• **Work to be completed**
In the listing below, write out exactly each line from the first through the one containing "Make sure you".
[Records for the exercise — start]
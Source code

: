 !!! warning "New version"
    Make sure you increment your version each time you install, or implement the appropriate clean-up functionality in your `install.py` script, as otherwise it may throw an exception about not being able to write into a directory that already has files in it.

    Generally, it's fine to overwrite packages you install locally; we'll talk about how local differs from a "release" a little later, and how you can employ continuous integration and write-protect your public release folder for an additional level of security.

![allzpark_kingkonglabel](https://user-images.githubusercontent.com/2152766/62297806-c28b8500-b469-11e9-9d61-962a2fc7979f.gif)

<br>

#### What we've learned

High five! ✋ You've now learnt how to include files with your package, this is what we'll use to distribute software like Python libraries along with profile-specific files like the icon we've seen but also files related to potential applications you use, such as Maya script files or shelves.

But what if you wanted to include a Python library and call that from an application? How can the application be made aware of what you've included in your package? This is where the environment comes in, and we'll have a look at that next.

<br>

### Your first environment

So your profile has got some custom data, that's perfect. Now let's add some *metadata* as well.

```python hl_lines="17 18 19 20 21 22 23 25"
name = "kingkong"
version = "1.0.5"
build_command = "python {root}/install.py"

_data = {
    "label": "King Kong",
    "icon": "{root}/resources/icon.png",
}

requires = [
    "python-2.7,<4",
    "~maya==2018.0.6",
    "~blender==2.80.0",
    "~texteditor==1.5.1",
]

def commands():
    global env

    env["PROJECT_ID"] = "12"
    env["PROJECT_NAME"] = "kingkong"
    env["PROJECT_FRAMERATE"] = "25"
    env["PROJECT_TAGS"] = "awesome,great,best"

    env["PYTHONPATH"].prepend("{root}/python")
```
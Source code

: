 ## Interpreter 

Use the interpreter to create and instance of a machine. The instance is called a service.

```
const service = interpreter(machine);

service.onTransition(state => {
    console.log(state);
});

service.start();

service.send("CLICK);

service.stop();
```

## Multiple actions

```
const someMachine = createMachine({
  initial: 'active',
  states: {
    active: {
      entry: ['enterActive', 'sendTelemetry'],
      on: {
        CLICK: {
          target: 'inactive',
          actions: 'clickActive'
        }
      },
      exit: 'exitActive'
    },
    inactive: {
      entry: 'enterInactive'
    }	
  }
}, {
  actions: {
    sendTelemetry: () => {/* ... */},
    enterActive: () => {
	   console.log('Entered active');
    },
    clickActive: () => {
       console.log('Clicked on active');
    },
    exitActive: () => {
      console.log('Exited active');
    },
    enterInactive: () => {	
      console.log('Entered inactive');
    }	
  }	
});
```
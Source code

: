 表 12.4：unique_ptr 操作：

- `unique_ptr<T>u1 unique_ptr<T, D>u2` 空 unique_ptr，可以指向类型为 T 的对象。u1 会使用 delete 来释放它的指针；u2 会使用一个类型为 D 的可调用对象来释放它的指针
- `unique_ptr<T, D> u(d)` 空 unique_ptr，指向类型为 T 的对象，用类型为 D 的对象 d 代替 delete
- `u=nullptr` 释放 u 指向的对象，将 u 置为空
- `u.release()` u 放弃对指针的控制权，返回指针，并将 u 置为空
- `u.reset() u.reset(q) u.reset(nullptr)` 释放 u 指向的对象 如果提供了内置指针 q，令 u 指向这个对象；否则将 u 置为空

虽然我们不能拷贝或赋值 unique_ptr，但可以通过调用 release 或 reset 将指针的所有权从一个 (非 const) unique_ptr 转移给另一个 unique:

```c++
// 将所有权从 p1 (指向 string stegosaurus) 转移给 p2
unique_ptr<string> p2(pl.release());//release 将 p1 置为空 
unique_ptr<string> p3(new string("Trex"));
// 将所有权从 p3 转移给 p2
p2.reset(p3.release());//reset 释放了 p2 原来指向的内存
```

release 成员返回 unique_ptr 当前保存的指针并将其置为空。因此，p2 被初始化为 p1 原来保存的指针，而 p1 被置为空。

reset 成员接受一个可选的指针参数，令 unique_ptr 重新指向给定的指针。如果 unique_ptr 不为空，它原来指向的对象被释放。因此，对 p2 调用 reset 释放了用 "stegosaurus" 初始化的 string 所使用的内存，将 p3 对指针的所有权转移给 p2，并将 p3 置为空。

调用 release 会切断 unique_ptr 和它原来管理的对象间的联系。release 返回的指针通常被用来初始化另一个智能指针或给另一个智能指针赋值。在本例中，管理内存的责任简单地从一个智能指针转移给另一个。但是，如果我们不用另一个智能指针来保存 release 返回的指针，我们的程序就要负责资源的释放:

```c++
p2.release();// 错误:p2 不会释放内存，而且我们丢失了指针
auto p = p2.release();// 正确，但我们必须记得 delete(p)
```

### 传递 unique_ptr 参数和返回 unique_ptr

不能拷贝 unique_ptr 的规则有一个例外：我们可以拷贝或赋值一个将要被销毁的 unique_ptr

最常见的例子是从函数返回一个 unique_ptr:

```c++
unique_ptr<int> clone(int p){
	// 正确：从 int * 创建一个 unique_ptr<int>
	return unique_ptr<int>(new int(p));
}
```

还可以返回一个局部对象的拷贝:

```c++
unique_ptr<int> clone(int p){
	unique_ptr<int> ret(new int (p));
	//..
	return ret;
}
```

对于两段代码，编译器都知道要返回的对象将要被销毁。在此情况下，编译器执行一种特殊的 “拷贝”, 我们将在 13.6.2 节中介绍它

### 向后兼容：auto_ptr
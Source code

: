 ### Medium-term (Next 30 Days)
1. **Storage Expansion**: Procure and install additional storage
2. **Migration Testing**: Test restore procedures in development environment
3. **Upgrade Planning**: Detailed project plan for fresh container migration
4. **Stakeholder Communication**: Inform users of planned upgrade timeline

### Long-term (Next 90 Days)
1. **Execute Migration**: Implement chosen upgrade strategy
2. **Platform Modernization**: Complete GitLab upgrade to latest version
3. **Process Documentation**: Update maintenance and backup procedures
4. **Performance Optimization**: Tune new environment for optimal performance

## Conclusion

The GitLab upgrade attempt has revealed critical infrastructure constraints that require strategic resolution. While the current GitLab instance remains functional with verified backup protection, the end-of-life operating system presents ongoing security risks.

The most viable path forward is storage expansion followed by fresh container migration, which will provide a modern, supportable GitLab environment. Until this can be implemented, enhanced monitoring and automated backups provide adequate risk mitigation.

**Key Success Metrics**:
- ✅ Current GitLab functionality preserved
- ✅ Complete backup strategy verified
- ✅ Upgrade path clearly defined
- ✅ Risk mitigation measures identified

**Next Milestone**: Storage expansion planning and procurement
[Records for the exercise — finish]
• **Expected output**
Source code

: !!! warning "New version"
    Make sure you increment your version each time you install, or implement the appropriate clean-up functionality in your `install.py` script, as otherwise it may throw an exception about not being able to write into a directory that already has files in it.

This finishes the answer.